This is a repository containing the final project of the Deep Learning for Natural Language Processing course, part of the Cognitive Systems program and the Potsdam University.
The aim of the project is to reproduce the model and findings used in the "Enriching Word Vectors with Subword Information" by Bojanowski et al.
Authors of the project are Bhuvanesh Verma and Tamara Atanasoska.
We used different version of Wikipedia data. Largest dataset we used is first 1 Billion bytes of English Wikipedia which can be obtained from here. Since this data dump is too big(around 1GB) it is not available in project repo. This data dump is raw web data which require some preprocessing(details can be found here).
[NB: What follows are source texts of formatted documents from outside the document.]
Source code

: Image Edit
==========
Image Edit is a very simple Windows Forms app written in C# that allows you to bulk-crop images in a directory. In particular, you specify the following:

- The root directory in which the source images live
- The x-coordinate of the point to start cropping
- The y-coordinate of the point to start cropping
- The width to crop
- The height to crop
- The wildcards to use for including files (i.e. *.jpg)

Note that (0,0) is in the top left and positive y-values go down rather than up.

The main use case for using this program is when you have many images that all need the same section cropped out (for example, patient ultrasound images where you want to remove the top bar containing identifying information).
For most of the training, we used smaller version of original data dump data/text8
, which is one-seventh in size. Next dataset we
used is Universal Dependencies dataset v2.8
for English(data/UD/UD_EN_train.txt
) and German (data/UD/UD_DE_train.txt
).
We used another set of datasets mentioned in Section 5.1
of "Enriching Word Vectors with Subword Information"
to evaluate our model. These datasets are used for evaluating model on word similarity task.
English
eval/data/WS353/wordsim_relatedness_goldstandard.txt
eval/data/EN-RG-65.txt
eval/data/EN-RW.txt
German
eval/data/GUR65.txt
eval/data/GRU350.txt
eval/data/ZG222.txt
To evaluate model on word analogy task, we used the Google semantic/syntactic analogy datasets introduced in Mikolov et al. (2013) and its German translation.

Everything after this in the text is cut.